The general question of when to split taxa recently has been revisited in several comments in AA. A week ago, David Hillis wrote:
“Anolis is a valid name for a monophyletic group on the Tree of Life. It is “special” as a genus only in that the genus name is used as part of a binomial for particular species. It doesn’t make sense to change the scope and application of generic names unless the names are actually misleading about phylogeny (e.g., if Anolis were polyphyletic, then that problem should be fixed). But splitting a valid, monophyletic genus into a bunch of smaller genera, and thereby needlessly changing the names of many species, without fixing any phylogenetic problems with the existing taxon names, is not science. It is just playing around with names. If someone wants to name the groups within genera, then do so…but there is no reason to change the meaning of a existing name (or the names of the all the affected species) in doing so. That is the kind of silliness that gives taxonomists such a deservedly bad reputation among biologists.”

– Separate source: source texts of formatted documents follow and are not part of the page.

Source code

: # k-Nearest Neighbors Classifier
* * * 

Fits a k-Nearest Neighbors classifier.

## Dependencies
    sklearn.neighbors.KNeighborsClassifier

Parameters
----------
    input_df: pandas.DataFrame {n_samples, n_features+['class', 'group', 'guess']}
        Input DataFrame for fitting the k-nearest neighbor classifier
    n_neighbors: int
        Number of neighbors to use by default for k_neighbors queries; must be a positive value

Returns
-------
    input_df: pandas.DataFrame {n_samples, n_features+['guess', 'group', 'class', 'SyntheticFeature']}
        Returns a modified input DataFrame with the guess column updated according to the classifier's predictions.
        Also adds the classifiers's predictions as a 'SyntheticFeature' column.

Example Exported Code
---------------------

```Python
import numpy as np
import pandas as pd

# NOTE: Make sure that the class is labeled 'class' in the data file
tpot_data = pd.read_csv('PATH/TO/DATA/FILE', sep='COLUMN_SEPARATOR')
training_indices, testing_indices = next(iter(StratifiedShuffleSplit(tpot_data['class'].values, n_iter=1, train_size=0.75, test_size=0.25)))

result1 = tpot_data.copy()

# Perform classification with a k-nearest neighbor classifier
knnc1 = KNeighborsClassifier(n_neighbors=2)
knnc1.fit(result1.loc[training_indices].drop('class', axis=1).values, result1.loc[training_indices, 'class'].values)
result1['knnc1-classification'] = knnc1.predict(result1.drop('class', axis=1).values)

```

Elswhere, David posted a flowchart on his recommended decision-making process about whether and how to divide recognized genera:
“This seems more like a sociological matter.
During the ‘taxonomic revolution’ of the amphibians, about 10 years ago, the (perhaps?) most influential (or faster?) group was the splitter one, and their taxonomic scheme prevailed. Currently, nobody is upset about which species were once named as Bufo, Hyla or Rana. A few do care about Dendrobates – like Anolis, a sexy group with a body of dedicated investigators.

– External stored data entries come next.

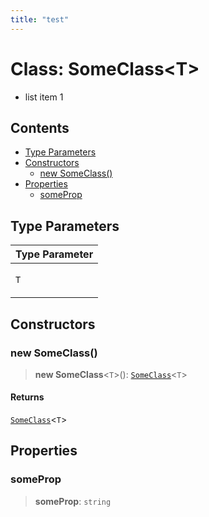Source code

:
 ```yaml
---
title: "test"
---
```


# Class: SomeClass\<T>

* list item 1

## Contents

* [Type Parameters](#type-parameters)
* [Constructors](#constructors)
  * [new SomeClass()](#new-someclass)
* [Properties](#properties)
  * [someProp](#someprop)

## Type Parameters
<table>
<thead>
<tr>
<th>Type Parameter</th>
</tr>
</thead>
<tbody>
<tr>
<td>

`T`

</td>
</tr>
</tbody>
</table>

## Constructors

### new SomeClass()

> **new SomeClass**\<`T`>(): [`SomeClass`](SomeClass.md)\<`T`>

#### Returns

[`SomeClass`](SomeClass.md)\<`T`>

## Properties

### someProp

> **someProp**: `string`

It seems that a single genus makes sense for the community that investigates dactyloid lizards more closely. On the other hand, those who deal with overwhelming levels of herpetological diversity in the tropics (waaaay beyond lizards) see benefit in more partitioned schemes, which correlate more closely to morphology and geography.
So, when we discuss names, it may be healthy not to forget about our diversity as investigators as well. About science, splitting Anolis is not science, but well, not splitting Anolis isn’t science either.”